MATERIAL SUPPLIED below:

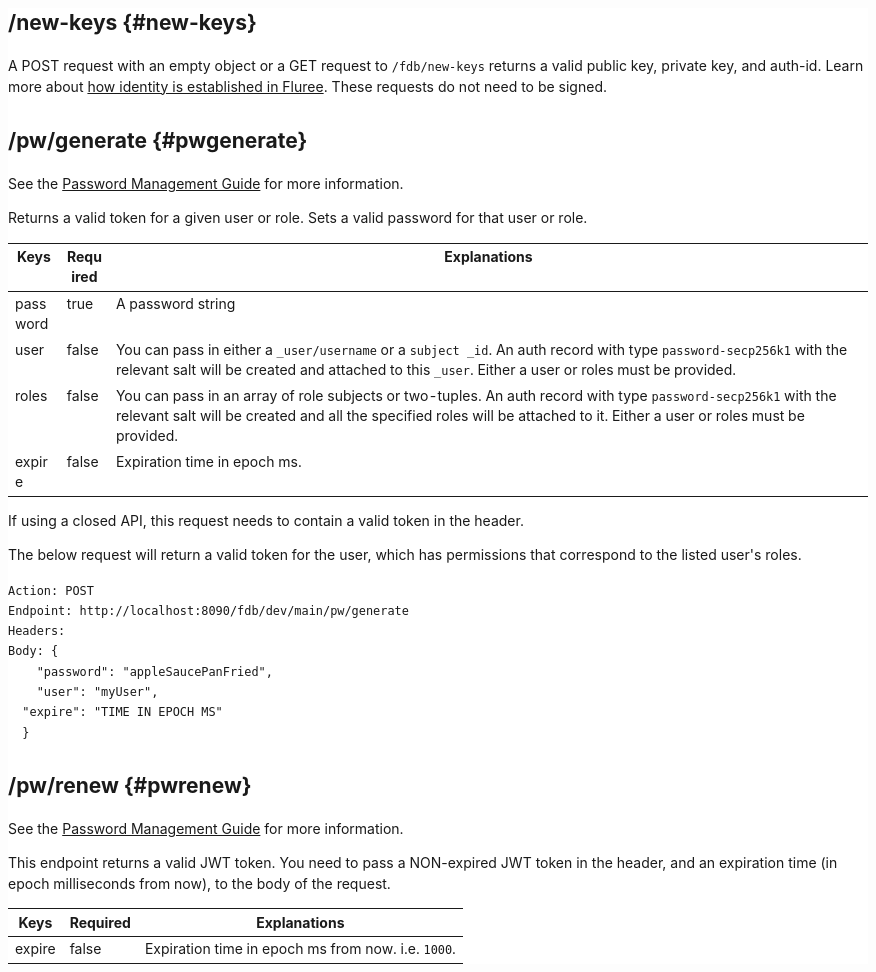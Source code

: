 ## /new-keys {#new-keys}

A POST request with an empty object or a GET request to `/fdb/new-keys` returns a valid public key, private key, and auth-id.
Learn more about [how identity is established in Fluree](/concepts/identity/auth_records.md#generating-a-public-private-key-auth-id-triple).
These requests do not need to be signed.

## /pw/generate {#pwgenerate}

See the [Password Management Guide](/concepts/identity/password_management.md) for more information.

Returns a valid token for a given user or role.
Sets a valid password for that user or role.

| Keys     | Required | Explanations                                                                                                                                                                                                                               |
| -------- | -------- | ------------------------------------------------------------------------------------------------------------------------------------------------------------------------------------------------------------------------------------------ |
| password | true     | A password string                                                                                                                                                                                                                          |
| user     | false    | You can pass in either a `_user/username` or a `subject _id`. An auth record with type `password-secp256k1` with the relevant salt will be created and attached to this `_user`. Either a user or roles must be provided.                  |
| roles    | false    | You can pass in an array of role subjects or two-tuples. An auth record with type `password-secp256k1` with the relevant salt will be created and all the specified roles will be attached to it. Either a user or roles must be provided. |
| expire   | false    | Expiration time in epoch ms.                                                                                                                                                                                                               |

If using a closed API, this request needs to contain a valid token in the header.

The below request will return a valid token for the user, which has permissions that correspond to the listed user's roles.

```http
Action: POST
Endpoint: http://localhost:8090/fdb/dev/main/pw/generate
Headers:
Body: {
    "password": "appleSaucePanFried",
    "user": "myUser",
  "expire": "TIME IN EPOCH MS"
  }
```

## /pw/renew {#pwrenew}

See the [Password Management Guide](/concepts/identity/password_management.md) for more information.

This endpoint returns a valid JWT token.
You need to pass a NON-expired JWT token in the header, and an expiration time (in epoch milliseconds from now), to the body of the request.

| Keys   | Required | Explanations                                       |
| ------ | -------- | -------------------------------------------------- |
| expire | false    | Expiration time in epoch ms from now. i.e. `1000`. |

End of MATERIAL SUPPLIED.

EXERCISE: Print every entry word for word; omit the pictures.

TASK OUTPUT:
Source code

: ## /new-keys {#new-keys}

A POST request with an empty object or a GET request to `/fdb/new-keys` returns a valid public key, private key, and auth-id.
Learn more about [how identity is established in Fluree](/concepts/identity/auth_records.md#generating-a-public-private-key-auth-id-triple).
These requests do not need to be signed.

## /pw/generate {#pwgenerate}

See the [Password Management Guide](/concepts/identity/password_management.md) for more information.

Returns a valid token for a given user or role.
Sets a valid password for that user or role.

| Keys     | Required | Explanations                                                                                                                                                                                                                               |
| -------- | -------- | ------------------------------------------------------------------------------------------------------------------------------------------------------------------------------------------------------------------------------------------ |
| password | true     | A password string                                                                                                                                                                                                                          |
| user     | false    | You can pass in either a `_user/username` or a `subject _id`. An auth record with type `password-secp256k1` with the relevant salt will be created and attached to this `_user`. Either a user or roles must be provided.                  |
| roles    | false    | You can pass in an array of role subjects or two-tuples. An auth record with type `password-secp256k1` with the relevant salt will be created and all the specified roles will be attached to it. Either a user or roles must be provided. |
| expire   | false    | Expiration time in epoch ms.                                                                                                                                                                                                               |

If using a closed API, this request needs to contain a valid token in the header.

The below request will return a valid token for the user, which has permissions that correspond to the listed user's roles.

```http
Action: POST
Endpoint: http://localhost:8090/fdb/dev/main/pw/generate
Headers:
Body: {
    "password": "appleSaucePanFried",
    "user": "myUser",
  "expire": "TIME IN EPOCH MS"
  }
```

## /pw/renew {#pwrenew}

See the [Password Management Guide](/concepts/identity/password_management.md) for more information.

This endpoint returns a valid JWT token.
You need to pass a NON-expired JWT token in the header, and an expiration time (in epoch milliseconds from now), to the body of the request.

| Keys   | Required | Explanations                                       |
| ------ | -------- | -------------------------------------------------- |
| expire | false    | Expiration time in epoch ms from now. i.e. `1000`. |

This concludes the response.